▶ Data under study:

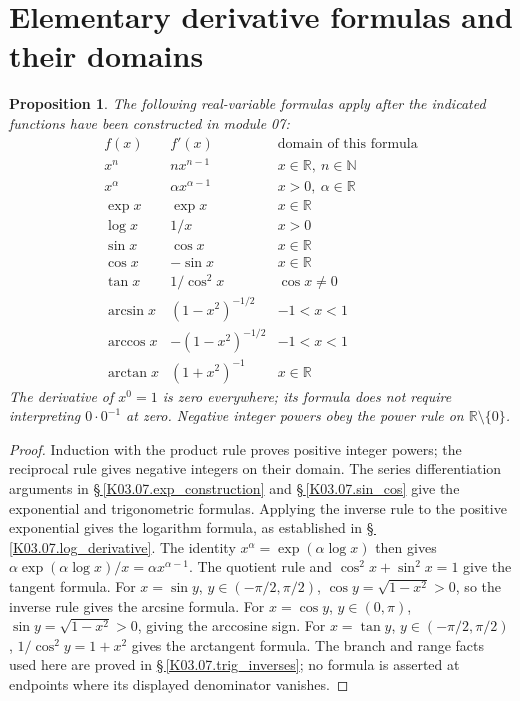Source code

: \documentclass[11pt,oneside,a4paper]{book}
\newtheorem{proposition}[theorem]{Proposition}
\theoremstyle{definition}
\theoremstyle{remark}
\newcommand{\N}{\mathbb N}
\newcommand{\R}{\mathbb R}
\newcommand{\KEntry}[2]{\Needspace{7\baselineskip}\section{#2}\label{#1}{\small\sffamily\color{black!60}\detokenize{#1}}\par}
\newcommand{\KRef}[1]{\hyperref[#1]{\S\,\ref*{#1}}}
\begin{document}
\KEntry{K03.04.elementary_rules}{Elementary derivative formulas and their domains}
\begin{proposition}
The following real-variable formulas apply after the indicated functions have been constructed in module 07:
\[
\begin{array}{c|c|c}
 f(x)&f'(x)&\text{domain of this formula}\\\hline
 x^n&nx^{n-1}&x\in\R,\ n\in\N\\
 x^\alpha&\alpha x^{\alpha-1}&x>0,\ \alpha\in\R\\
 \exp x&\exp x&x\in\R\\
 \log x&1/x&x>0\\
 \sin x&\cos x&x\in\R\\
 \cos x&-\sin x&x\in\R\\
 \tan x&1/\cos^2x&\cos x\ne0\\
 \arcsin x&(1-x^2)^{-1/2}&-1<x<1\\
 \arccos x&-(1-x^2)^{-1/2}&-1<x<1\\
 \arctan x&(1+x^2)^{-1}&x\in\R
\end{array}
\]
The derivative of $x^0=1$ is zero everywhere; its formula does not require interpreting $0\cdot0^{-1}$ at zero. Negative integer powers obey the power rule on $\R\setminus\{0\}$.
\end{proposition}
\begin{proof}
Induction with the product rule proves positive integer powers; the reciprocal rule gives negative integers on their domain. The series differentiation arguments in \KRef{K03.07.exp_construction} and \KRef{K03.07.sin_cos} give the exponential and trigonometric formulas. Applying the inverse rule to the positive exponential gives the logarithm formula, as established in \KRef{K03.07.log_derivative}. The identity $x^\alpha=\exp(\alpha\log x)$ then gives $\alpha\exp(\alpha\log x)/x=\alpha x^{\alpha-1}$. The quotient rule and $\cos^2x+\sin^2x=1$ give the tangent formula. For $x=\sin y$, $y\in(-\pi/2,\pi/2)$, $\cos y=\sqrt{1-x^2}>0$, so the inverse rule gives the arcsine formula. For $x=\cos y$, $y\in(0,\pi)$, $\sin y=\sqrt{1-x^2}>0$, giving the arccosine sign. For $x=\tan y$, $y\in(-\pi/2,\pi/2)$, $1/\cos^2y=1+x^2$ gives the arctangent formula. The branch and range facts used here are proved in \KRef{K03.07.trig_inverses}; no formula is asserted at endpoints where its displayed denominator vanishes.
\end{proof}
\end{document}
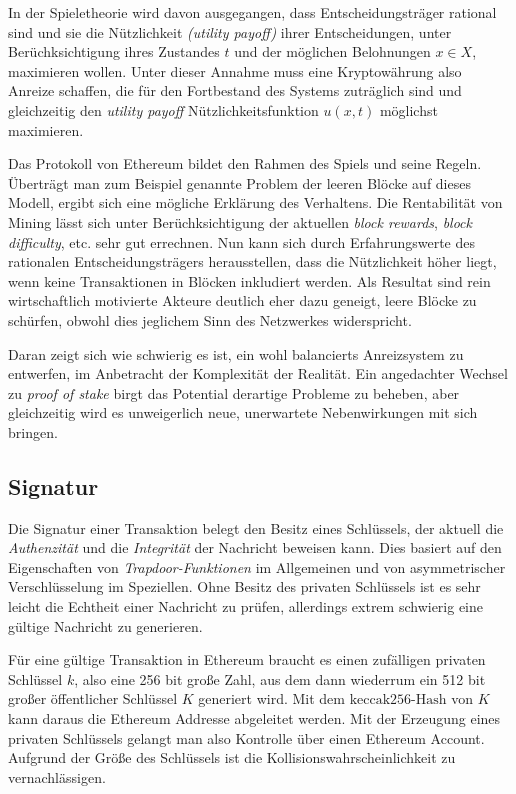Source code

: \documentclass[runningheads]{llncs}
\begin{document}
In der Spieletheorie wird davon ausgegangen, dass Entscheidungsträger rational sind und sie die Nützlichkeit \textit{(utility payoff)} ihrer Entscheidungen, unter Berüchksichtigung ihres Zustandes $ t $ und der möglichen Belohnungen $ x \in X $,  maximieren wollen. Unter dieser Annahme muss eine Kryptowährung also Anreize schaffen, die für den Fortbestand des Systems zuträglich sind und gleichzeitig den \textit{utility payoff} Nützlichkeitsfunktion $ u(x, t) $ möglichst maximieren.  \cite[S. 2 ff.]{myerson_game_1997}

Das Protokoll von Ethereum bildet den Rahmen des Spiels und seine Regeln. Überträgt man zum Beispiel genannte Problem der leeren Blöcke auf dieses Modell, ergibt sich eine mögliche Erklärung des Verhaltens. Die Rentabilität von Mining lässt sich unter Berüchksichtigung der aktuellen \textit{block rewards}, \textit{block difficulty}, etc. sehr gut errechnen. \cite{noauthor_ethereum_nodate} Nun kann sich durch Erfahrungswerte des rationalen Entscheidungsträgers herausstellen, dass die Nützlichkeit höher liegt, wenn keine Transaktionen in Blöcken inkludiert werden. Als Resultat sind rein wirtschaftlich motivierte Akteure deutlich eher dazu geneigt, leere Blöcke zu schürfen, obwohl dies jeglichem Sinn des Netzwerkes widerspricht.

Daran zeigt sich wie schwierig es ist, ein wohl balancierts Anreizsystem zu entwerfen, im Anbetracht der Komplexität der Realität. Ein angedachter Wechsel zu \textit{proof of stake} birgt das Potential derartige Probleme zu beheben, aber gleichzeitig wird es unweigerlich neue, unerwartete Nebenwirkungen mit sich bringen. \cite{noauthor_ethereum/wiki_pos_nodate}

\subsection{Signatur}
Die Signatur einer Transaktion belegt den Besitz eines Schlüssels, der aktuell die \textit{Authenzität} und die \textit{Integrität} der Nachricht beweisen kann. Dies basiert auf den Eigenschaften von \textit{Trapdoor-Funktionen} im Allgemeinen und von asymmetrischer Verschlüsselung im Speziellen. Ohne Besitz des privaten Schlüssels ist es sehr leicht die Echtheit einer Nachricht zu prüfen, allerdings extrem schwierig eine gültige Nachricht zu generieren. \cite{roeder_asymmetric-key_nodate}

Für eine gültige Transaktion in Ethereum braucht es einen zufälligen privaten Schlüssel $ k $, also eine 256 bit große Zahl, aus dem dann wiederrum ein 512 bit großer öffentlicher Schlüssel $ K $ generiert wird. Mit dem $ \text{keccak256-Hash} $ von $ K $ kann daraus die Ethereum Addresse abgeleitet werden. Mit der Erzeugung eines privaten Schlüssels gelangt man also Kontrolle über einen Ethereum Account. Aufgrund der Größe des Schlüssels ist die Kollisionswahrscheinlichkeit zu vernachlässigen.
\end{document}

▶ Exercise:
Go through the listing above and find each line that contains "proposition", then copy it.

▶ Exercise answer:
\newtheorem{proposition}[theorem]{Proposition}
\begin{proposition}
\end{proposition}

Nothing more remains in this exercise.